Aim of the task — Give every line of the data again, unchanged, but with no pictures.

(Plain-text document sources)
▶

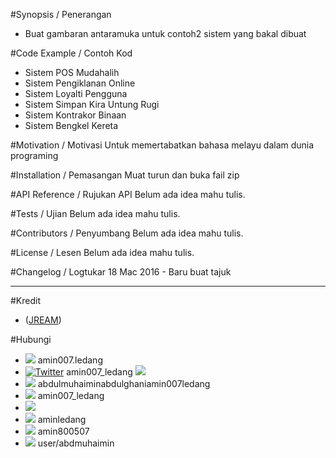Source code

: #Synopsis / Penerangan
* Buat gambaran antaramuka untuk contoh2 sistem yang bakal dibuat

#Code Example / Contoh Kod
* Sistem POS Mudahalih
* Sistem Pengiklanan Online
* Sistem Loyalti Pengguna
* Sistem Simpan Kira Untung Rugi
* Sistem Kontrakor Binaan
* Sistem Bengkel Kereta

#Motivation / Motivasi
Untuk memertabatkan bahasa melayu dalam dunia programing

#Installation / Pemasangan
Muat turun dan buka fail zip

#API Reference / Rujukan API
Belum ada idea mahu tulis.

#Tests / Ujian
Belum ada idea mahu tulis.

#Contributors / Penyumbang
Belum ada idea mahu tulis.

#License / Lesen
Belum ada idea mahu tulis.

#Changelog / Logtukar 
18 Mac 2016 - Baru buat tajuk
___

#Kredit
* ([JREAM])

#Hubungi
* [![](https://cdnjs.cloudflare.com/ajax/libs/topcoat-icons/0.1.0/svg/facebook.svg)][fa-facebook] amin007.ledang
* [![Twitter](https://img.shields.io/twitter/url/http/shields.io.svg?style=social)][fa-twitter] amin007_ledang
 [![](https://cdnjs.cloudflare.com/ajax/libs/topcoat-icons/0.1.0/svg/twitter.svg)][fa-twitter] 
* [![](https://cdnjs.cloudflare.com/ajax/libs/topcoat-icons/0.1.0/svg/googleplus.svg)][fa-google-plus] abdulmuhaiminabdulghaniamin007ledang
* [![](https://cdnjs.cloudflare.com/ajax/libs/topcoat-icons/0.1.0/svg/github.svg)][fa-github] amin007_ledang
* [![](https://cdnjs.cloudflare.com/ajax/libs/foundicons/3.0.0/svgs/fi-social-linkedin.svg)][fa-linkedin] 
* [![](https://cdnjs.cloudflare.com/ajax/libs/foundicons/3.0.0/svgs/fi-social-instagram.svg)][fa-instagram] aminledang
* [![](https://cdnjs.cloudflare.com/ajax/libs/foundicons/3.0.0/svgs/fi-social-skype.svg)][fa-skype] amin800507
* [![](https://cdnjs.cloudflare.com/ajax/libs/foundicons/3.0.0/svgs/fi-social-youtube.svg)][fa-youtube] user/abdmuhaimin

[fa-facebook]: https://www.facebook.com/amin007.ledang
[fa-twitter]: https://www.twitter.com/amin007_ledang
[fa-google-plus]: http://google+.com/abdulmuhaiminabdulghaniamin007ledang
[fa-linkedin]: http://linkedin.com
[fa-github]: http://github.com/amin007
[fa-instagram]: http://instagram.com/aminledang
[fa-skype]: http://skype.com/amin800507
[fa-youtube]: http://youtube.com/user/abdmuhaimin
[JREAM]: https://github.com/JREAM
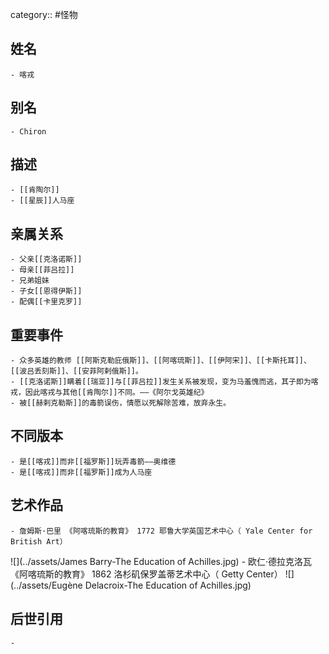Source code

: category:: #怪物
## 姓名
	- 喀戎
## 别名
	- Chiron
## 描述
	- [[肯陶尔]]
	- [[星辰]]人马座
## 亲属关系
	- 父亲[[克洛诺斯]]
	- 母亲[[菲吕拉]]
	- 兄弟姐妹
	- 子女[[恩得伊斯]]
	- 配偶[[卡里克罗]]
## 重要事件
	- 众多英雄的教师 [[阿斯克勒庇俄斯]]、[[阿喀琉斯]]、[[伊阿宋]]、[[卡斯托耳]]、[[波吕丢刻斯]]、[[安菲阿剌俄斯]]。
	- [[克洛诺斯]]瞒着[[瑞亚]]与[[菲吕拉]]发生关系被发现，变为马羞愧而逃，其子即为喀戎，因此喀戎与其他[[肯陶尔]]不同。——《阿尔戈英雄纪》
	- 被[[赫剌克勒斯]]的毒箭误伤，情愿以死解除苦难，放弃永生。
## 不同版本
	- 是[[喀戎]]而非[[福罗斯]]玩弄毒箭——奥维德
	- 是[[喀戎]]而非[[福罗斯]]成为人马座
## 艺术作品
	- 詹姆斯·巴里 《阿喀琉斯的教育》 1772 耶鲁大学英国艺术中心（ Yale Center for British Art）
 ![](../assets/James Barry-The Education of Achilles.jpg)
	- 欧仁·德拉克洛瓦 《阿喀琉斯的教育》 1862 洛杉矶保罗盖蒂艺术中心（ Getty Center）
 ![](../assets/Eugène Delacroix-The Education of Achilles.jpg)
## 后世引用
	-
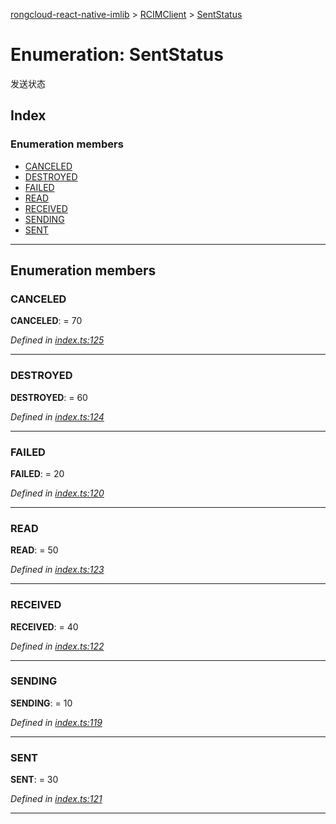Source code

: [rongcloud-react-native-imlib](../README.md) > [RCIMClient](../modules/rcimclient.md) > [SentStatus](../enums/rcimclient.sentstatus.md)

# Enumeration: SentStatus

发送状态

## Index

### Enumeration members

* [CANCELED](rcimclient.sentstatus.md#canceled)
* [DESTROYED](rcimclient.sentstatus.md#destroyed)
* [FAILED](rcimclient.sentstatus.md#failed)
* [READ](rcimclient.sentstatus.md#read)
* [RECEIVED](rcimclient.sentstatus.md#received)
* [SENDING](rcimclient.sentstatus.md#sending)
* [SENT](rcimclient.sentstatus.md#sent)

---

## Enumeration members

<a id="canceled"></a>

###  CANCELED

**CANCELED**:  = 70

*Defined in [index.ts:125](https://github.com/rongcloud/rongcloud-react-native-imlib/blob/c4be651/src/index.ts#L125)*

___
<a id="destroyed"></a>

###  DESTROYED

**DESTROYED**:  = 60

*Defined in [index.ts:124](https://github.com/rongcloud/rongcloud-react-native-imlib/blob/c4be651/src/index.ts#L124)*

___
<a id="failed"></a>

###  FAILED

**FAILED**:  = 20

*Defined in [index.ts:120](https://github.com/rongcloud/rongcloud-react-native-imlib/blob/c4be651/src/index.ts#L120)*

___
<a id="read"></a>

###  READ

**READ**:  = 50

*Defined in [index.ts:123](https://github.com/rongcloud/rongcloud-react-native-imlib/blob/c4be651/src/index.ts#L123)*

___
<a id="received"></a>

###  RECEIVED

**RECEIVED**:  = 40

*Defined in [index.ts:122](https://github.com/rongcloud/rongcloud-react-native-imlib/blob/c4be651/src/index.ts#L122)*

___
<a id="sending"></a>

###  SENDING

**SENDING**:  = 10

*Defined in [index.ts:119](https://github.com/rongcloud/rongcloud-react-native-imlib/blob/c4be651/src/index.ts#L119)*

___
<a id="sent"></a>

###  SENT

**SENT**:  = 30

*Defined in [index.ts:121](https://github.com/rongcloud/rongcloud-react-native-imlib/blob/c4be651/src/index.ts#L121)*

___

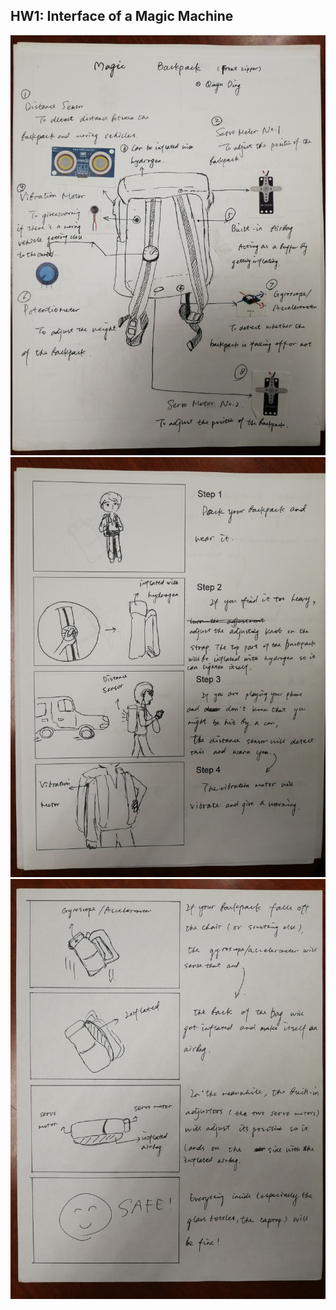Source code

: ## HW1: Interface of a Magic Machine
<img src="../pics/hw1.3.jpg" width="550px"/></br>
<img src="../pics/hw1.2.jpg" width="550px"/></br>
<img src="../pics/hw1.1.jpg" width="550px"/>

◀

Solution —
Source code

: #Synopsis / Penerangan
* Buat gambaran antaramuka untuk contoh2 sistem yang bakal dibuat

#Code Example / Contoh Kod
* Sistem POS Mudahalih
* Sistem Pengiklanan Online
* Sistem Loyalti Pengguna
* Sistem Simpan Kira Untung Rugi
* Sistem Kontrakor Binaan
* Sistem Bengkel Kereta

#Motivation / Motivasi
Untuk memertabatkan bahasa melayu dalam dunia programing

#Installation / Pemasangan
Muat turun dan buka fail zip

#API Reference / Rujukan API
Belum ada idea mahu tulis.

#Tests / Ujian
Belum ada idea mahu tulis.

#Contributors / Penyumbang
Belum ada idea mahu tulis.

#License / Lesen
Belum ada idea mahu tulis.

#Changelog / Logtukar 
18 Mac 2016 - Baru buat tajuk
___

#Kredit
* ([JREAM])

#Hubungi
* [![](https://cdnjs.cloudflare.com/ajax/libs/topcoat-icons/0.1.0/svg/facebook.svg)][fa-facebook] amin007.ledang
* [![Twitter](https://img.shields.io/twitter/url/http/shields.io.svg?style=social)][fa-twitter] amin007_ledang
 [![](https://cdnjs.cloudflare.com/ajax/libs/topcoat-icons/0.1.0/svg/twitter.svg)][fa-twitter] 
* [![](https://cdnjs.cloudflare.com/ajax/libs/topcoat-icons/0.1.0/svg/googleplus.svg)][fa-google-plus] abdulmuhaiminabdulghaniamin007ledang
* [![](https://cdnjs.cloudflare.com/ajax/libs/topcoat-icons/0.1.0/svg/github.svg)][fa-github] amin007_ledang
* [![](https://cdnjs.cloudflare.com/ajax/libs/foundicons/3.0.0/svgs/fi-social-linkedin.svg)][fa-linkedin] 
* [![](https://cdnjs.cloudflare.com/ajax/libs/foundicons/3.0.0/svgs/fi-social-instagram.svg)][fa-instagram] aminledang
* [![](https://cdnjs.cloudflare.com/ajax/libs/foundicons/3.0.0/svgs/fi-social-skype.svg)][fa-skype] amin800507
* [![](https://cdnjs.cloudflare.com/ajax/libs/foundicons/3.0.0/svgs/fi-social-youtube.svg)][fa-youtube] user/abdmuhaimin

[fa-facebook]: https://www.facebook.com/amin007.ledang
[fa-twitter]: https://www.twitter.com/amin007_ledang
[fa-google-plus]: http://google+.com/abdulmuhaiminabdulghaniamin007ledang
[fa-linkedin]: http://linkedin.com
[fa-github]: http://github.com/amin007
[fa-instagram]: http://instagram.com/aminledang
[fa-skype]: http://skype.com/amin800507
[fa-youtube]: http://youtube.com/user/abdmuhaimin
[JREAM]: https://github.com/JREAM
Source code

: category:: #怪物
## 姓名
	- 喀戎
## 别名
	- Chiron
## 描述
	- [[肯陶尔]]
	- [[星辰]]人马座
## 亲属关系
	- 父亲[[克洛诺斯]]
	- 母亲[[菲吕拉]]
	- 兄弟姐妹
	- 子女[[恩得伊斯]]
	- 配偶[[卡里克罗]]
## 重要事件
	- 众多英雄的教师 [[阿斯克勒庇俄斯]]、[[阿喀琉斯]]、[[伊阿宋]]、[[卡斯托耳]]、[[波吕丢刻斯]]、[[安菲阿剌俄斯]]。
	- [[克洛诺斯]]瞒着[[瑞亚]]与[[菲吕拉]]发生关系被发现，变为马羞愧而逃，其子即为喀戎，因此喀戎与其他[[肯陶尔]]不同。——《阿尔戈英雄纪》
	- 被[[赫剌克勒斯]]的毒箭误伤，情愿以死解除苦难，放弃永生。
## 不同版本
	- 是[[喀戎]]而非[[福罗斯]]玩弄毒箭——奥维德
	- 是[[喀戎]]而非[[福罗斯]]成为人马座
## 艺术作品
	- 詹姆斯·巴里 《阿喀琉斯的教育》 1772 耶鲁大学英国艺术中心（ Yale Center for British Art）
 ![](../assets/James Barry-The Education of Achilles.jpg)
	- 欧仁·德拉克洛瓦 《阿喀琉斯的教育》 1862 洛杉矶保罗盖蒂艺术中心（ Getty Center）
 ![](../assets/Eugène Delacroix-The Education of Achilles.jpg)
## 后世引用
	-
Source code

: [rongcloud-react-native-imlib](../README.md) > [RCIMClient](../modules/rcimclient.md) > [SentStatus](../enums/rcimclient.sentstatus.md)

# Enumeration: SentStatus

发送状态

## Index

### Enumeration members

* [CANCELED](rcimclient.sentstatus.md#canceled)
* [DESTROYED](rcimclient.sentstatus.md#destroyed)
* [FAILED](rcimclient.sentstatus.md#failed)
* [READ](rcimclient.sentstatus.md#read)
* [RECEIVED](rcimclient.sentstatus.md#received)
* [SENDING](rcimclient.sentstatus.md#sending)
* [SENT](rcimclient.sentstatus.md#sent)

---

## Enumeration members

<a id="canceled"></a>

###  CANCELED

**CANCELED**:  = 70

*Defined in [index.ts:125](https://github.com/rongcloud/rongcloud-react-native-imlib/blob/c4be651/src/index.ts#L125)*

___
<a id="destroyed"></a>

###  DESTROYED

**DESTROYED**:  = 60

*Defined in [index.ts:124](https://github.com/rongcloud/rongcloud-react-native-imlib/blob/c4be651/src/index.ts#L124)*

___
<a id="failed"></a>

###  FAILED

**FAILED**:  = 20

*Defined in [index.ts:120](https://github.com/rongcloud/rongcloud-react-native-imlib/blob/c4be651/src/index.ts#L120)*

___
<a id="read"></a>

###  READ

**READ**:  = 50

*Defined in [index.ts:123](https://github.com/rongcloud/rongcloud-react-native-imlib/blob/c4be651/src/index.ts#L123)*

___
<a id="received"></a>

###  RECEIVED

**RECEIVED**:  = 40

*Defined in [index.ts:122](https://github.com/rongcloud/rongcloud-react-native-imlib/blob/c4be651/src/index.ts#L122)*

___
<a id="sending"></a>

###  SENDING

**SENDING**:  = 10

*Defined in [index.ts:119](https://github.com/rongcloud/rongcloud-react-native-imlib/blob/c4be651/src/index.ts#L119)*

___
<a id="sent"></a>

###  SENT

**SENT**:  = 30

*Defined in [index.ts:121](https://github.com/rongcloud/rongcloud-react-native-imlib/blob/c4be651/src/index.ts#L121)*

___

Source code

: ## HW1: Interface of a Magic Machine
<img src="../pics/hw1.3.jpg" width="550px"/></br>
<img src="../pics/hw1.2.jpg" width="550px"/></br>
<img src="../pics/hw1.1.jpg" width="550px"/>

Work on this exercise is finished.